● Information
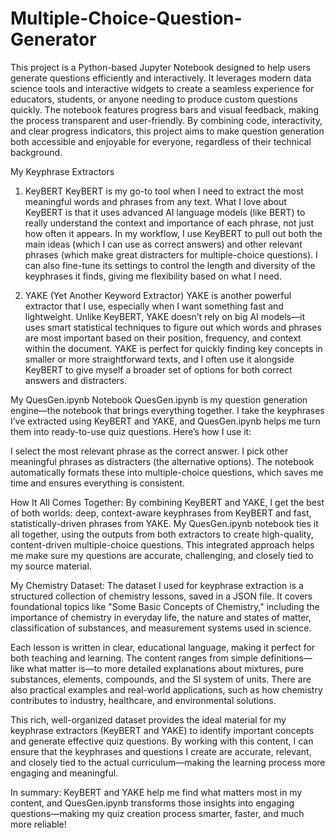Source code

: # Multiple-Choice-Question-Generator

This project is a Python-based Jupyter Notebook designed to help users generate questions efficiently and interactively. It leverages modern data science tools and interactive widgets to create a seamless experience for educators, students, or anyone needing to produce custom questions quickly. The notebook features progress bars and visual feedback, making the process transparent and user-friendly. By combining code, interactivity, and clear progress indicators, this project aims to make question generation both accessible and enjoyable for everyone, regardless of their technical background.


My Keyphrase Extractors
1. KeyBERT
KeyBERT is my go-to tool when I need to extract the most meaningful words and phrases from any text. What I love about KeyBERT is that it uses advanced AI language models (like BERT) to really understand the context and importance of each phrase, not just how often it appears. In my workflow, I use KeyBERT to pull out both the main ideas (which I can use as correct answers) and other relevant phrases (which make great distracters for multiple-choice questions). I can also fine-tune its settings to control the length and diversity of the keyphrases it finds, giving me flexibility based on what I need.

2. YAKE (Yet Another Keyword Extractor)
YAKE is another powerful extractor that I use, especially when I want something fast and lightweight. Unlike KeyBERT, YAKE doesn’t rely on big AI models—it uses smart statistical techniques to figure out which words and phrases are most important based on their position, frequency, and context within the document. YAKE is perfect for quickly finding key concepts in smaller or more straightforward texts, and I often use it alongside KeyBERT to give myself a broader set of options for both correct answers and distracters.

My QuesGen.ipynb Notebook
QuesGen.ipynb is my question generation engine—the notebook that brings everything together. I take the keyphrases I’ve extracted using KeyBERT and YAKE, and QuesGen.ipynb helps me turn them into ready-to-use quiz questions. Here’s how I use it:

I select the most relevant phrase as the correct answer.
I pick other meaningful phrases as distracters (the alternative options).
The notebook automatically formats these into multiple-choice questions, which saves me time and ensures everything is consistent.

How It All Comes Together:
By combining KeyBERT and YAKE, I get the best of both worlds: deep, context-aware keyphrases from KeyBERT and fast, statistically-driven phrases from YAKE. My QuesGen.ipynb notebook ties it all together, using the outputs from both extractors to create high-quality, content-driven multiple-choice questions. This integrated approach helps me make sure my questions are accurate, challenging, and closely tied to my source material.

My Chemistry Dataset:
The dataset I used for keyphrase extraction is a structured collection of chemistry lessons, saved in a JSON file. It covers foundational topics like "Some Basic Concepts of Chemistry," including the importance of chemistry in everyday life, the nature and states of matter, classification of substances, and measurement systems used in science.

Each lesson is written in clear, educational language, making it perfect for both teaching and learning. The content ranges from simple definitions—like what matter is—to more detailed explanations about mixtures, pure substances, elements, compounds, and the SI system of units. There are also practical examples and real-world applications, such as how chemistry contributes to industry, healthcare, and environmental solutions.

This rich, well-organized dataset provides the ideal material for my keyphrase extractors (KeyBERT and YAKE) to identify important concepts and generate effective quiz questions. By working with this content, I can ensure that the keyphrases and questions I create are accurate, relevant, and closely tied to the actual curriculum—making the learning process more engaging and meaningful.

In summary:
KeyBERT and YAKE help me find what matters most in my content, and QuesGen.ipynb transforms those insights into engaging questions—making my quiz creation process smarter, faster, and much more reliable!

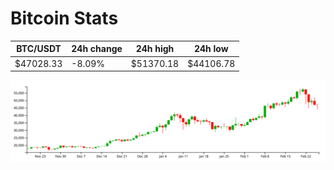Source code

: # Bitcoin Stats

BTC/USDT|24h change|24h high|24h low|
|---|---|---|---|
|$47028.33|-8.09%|$51370.18|$44106.78|

<img src="./chart.svg">
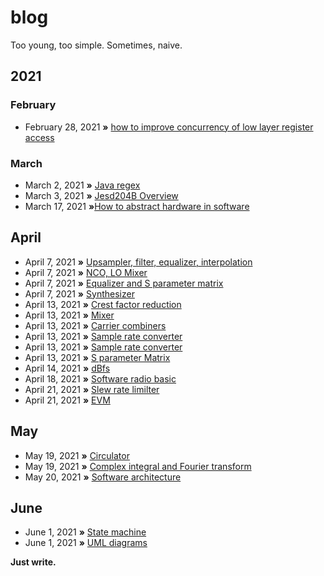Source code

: # blog
Too young, too simple. Sometimes, naive.

## 2021
### February
* February 28, 2021 **»** [how to improve concurrency of low layer register access](https://github.com/raychenv/blog/issues/1)

### March
* March 2, 2021 **»** [Java regex](https://github.com/raychenv/blog/issues/2)
* March 3, 2021 **»** [Jesd204B Overview](https://github.com/raychenv/blog/issues/3)
* March 17, 2021 **»**[How to abstract hardware in software](https://github.com/raychenv/blog/issues/4)

## April
* April 7, 2021 **»** [Upsampler, filter, equalizer, interpolation](https://github.com/raychenv/blog/issues/5)
* April 7, 2021 **»** [NCO, LO Mixer](https://github.com/raychenv/blog/issues/6)
* April 7, 2021 **»** [Equalizer and S parameter matrix](https://github.com/raychenv/blog/issues/7)
* April 7, 2021 **»** [Synthesizer](https://github.com/raychenv/blog/issues/8)
* April 13, 2021 **»** [Crest factor reduction](https://github.com/raychenv/blog/issues/9)
* April 13, 2021 **»** [Mixer](https://github.com/raychenv/blog/issues/10)
* April 13, 2021 **»** [Carrier combiners](https://github.com/raychenv/blog/issues/11)
* April 13, 2021 **»** [Sample rate converter](https://github.com/raychenv/blog/issues/12)
* April 13, 2021 **»** [Sample rate converter](https://github.com/raychenv/blog/issues/13)
* April 13, 2021 **»** [S parameter Matrix](https://github.com/raychenv/blog/issues/14)
* April 14, 2021 **»** [dBfs](https://github.com/raychenv/blog/issues/15)
* April 18, 2021 **»** [Software radio basic](https://github.com/raychenv/blog/issues/16)
* April 21, 2021 **»** [Slew rate limilter](https://github.com/raychenv/blog/issues/17)
* April 21, 2021 **»** [EVM](https://github.com/raychenv/blog/issues/18)

## May
* May 19, 2021 **»** [Circulator](https://github.com/raychenv/blog/issues/19)
* May 19, 2021 **»** [Complex integral and Fourier transform](https://github.com/raychenv/blog/issues/20)
* May 20, 2021 **»** [Software architecture](https://github.com/raychenv/blog/issues/21)

## June
* June 1, 2021 **»** [State machine](https://github.com/raychenv/blog/issues/22)
* June 1, 2021 **»** [UML diagrams](https://github.com/raychenv/blog/issues/23)

**Just write.**
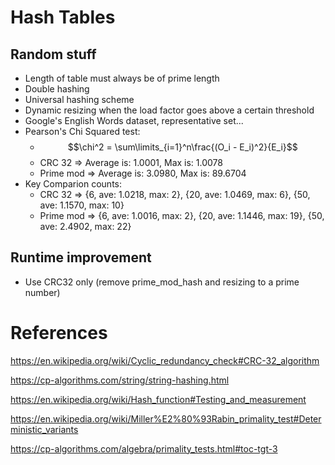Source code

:# Hash Tables

## Random stuff

- Length of table must always be of prime length
- Double hashing
- Universal hashing scheme
- Dynamic resizing when the load factor goes above a certain threshold
- Google's English Words dataset, representative set...
- Pearson's Chi Squared test:
    - $$\chi^2 = \sum\limits_{i=1}^n\frac{(O_i - E_i)^2}{E_i}$$
    - CRC 32    => Average is: 1.0001, Max is:  1.0078
    - Prime mod => Average is: 3.0980, Max is: 89.6704
- Key Comparion counts:
    - CRC 32    => {6, ave: 1.0218, max: 2}, {20, ave: 1.0469, max:  6}, {50, ave: 1.1570, max: 10}
    - Prime mod => {6, ave: 1.0016, max: 2}, {20, ave: 1.1446, max: 19}, {50, ave: 2.4902, max: 22}

## Runtime improvement

- Use CRC32 only (remove prime_mod_hash and resizing to a prime number)

# References

https://en.wikipedia.org/wiki/Cyclic_redundancy_check#CRC-32_algorithm

https://cp-algorithms.com/string/string-hashing.html

https://en.wikipedia.org/wiki/Hash_function#Testing_and_measurement

https://en.wikipedia.org/wiki/Miller%E2%80%93Rabin_primality_test#Deterministic_variants

https://cp-algorithms.com/algebra/primality_tests.html#toc-tgt-3
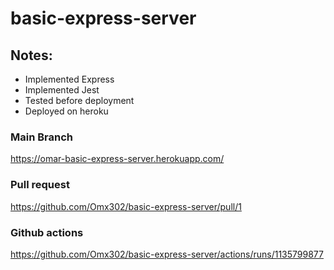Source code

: # basic-express-server

## Notes:
- Implemented Express
- Implemented Jest
- Tested before deployment
- Deployed on heroku


### Main Branch
https://omar-basic-express-server.herokuapp.com/
### Pull request
https://github.com/Omx302/basic-express-server/pull/1
### Github actions
https://github.com/Omx302/basic-express-server/actions/runs/1135799877
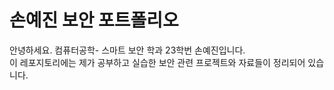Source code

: # 손예진 보안 포트폴리오
안녕하세요. 컴퓨터공학- 스마트 보안 학과 23학번 손예진입니다.  
이 레포지토리에는 제가 공부하고 실습한 보안 관련 프로젝트와 자료들이 정리되어 있습니다.
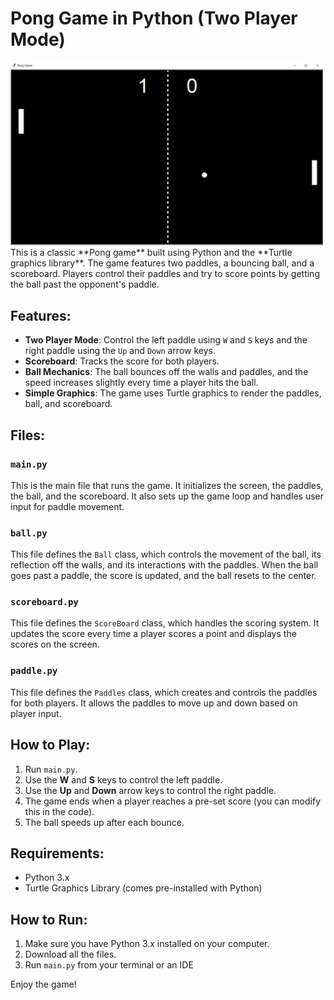 
# Pong Game in Python (Two Player Mode)
<img src="pong_game.JPG" width="500">
This is a classic **Pong game** built using Python and the **Turtle graphics library**. The game features two paddles, a bouncing ball, and a scoreboard. Players control their paddles and try to score points by getting the ball past the opponent's paddle.

## Features:
- **Two Player Mode**: Control the left paddle using `W` and `S` keys and the right paddle using the `Up` and `Down` arrow keys.
- **Scoreboard**: Tracks the score for both players.
- **Ball Mechanics**: The ball bounces off the walls and paddles, and the speed increases slightly every time a player hits the ball.
- **Simple Graphics**: The game uses Turtle graphics to render the paddles, ball, and scoreboard.

## Files:

### `main.py`
This is the main file that runs the game. It initializes the screen, the paddles, the ball, and the scoreboard. It also sets up the game loop and handles user input for paddle movement.

### `ball.py`
This file defines the `Ball` class, which controls the movement of the ball, its reflection off the walls, and its interactions with the paddles. When the ball goes past a paddle, the score is updated, and the ball resets to the center.

### `scoreboard.py`
This file defines the `ScoreBoard` class, which handles the scoring system. It updates the score every time a player scores a point and displays the scores on the screen.

### `paddle.py`
This file defines the `Paddles` class, which creates and controls the paddles for both players. It allows the paddles to move up and down based on player input.

## How to Play:
1. Run `main.py`.
2. Use the **W** and **S** keys to control the left paddle.
3. Use the **Up** and **Down** arrow keys to control the right paddle.
4. The game ends when a player reaches a pre-set score (you can modify this in the code).
5. The ball speeds up after each bounce.

## Requirements:
- Python 3.x
- Turtle Graphics Library (comes pre-installed with Python)

## How to Run:
1. Make sure you have Python 3.x installed on your computer.
2. Download all the files.
3. Run `main.py` from your terminal or an IDE

   
Enjoy the game!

● What you should do
For the listing above, identify each line bearing "factor".

● Answer box
* April 13, 2021 **»** [Crest factor reduction](https://github.com/raychenv/blog/issues/9)
- Dynamic resizing when the load factor goes above a certain threshold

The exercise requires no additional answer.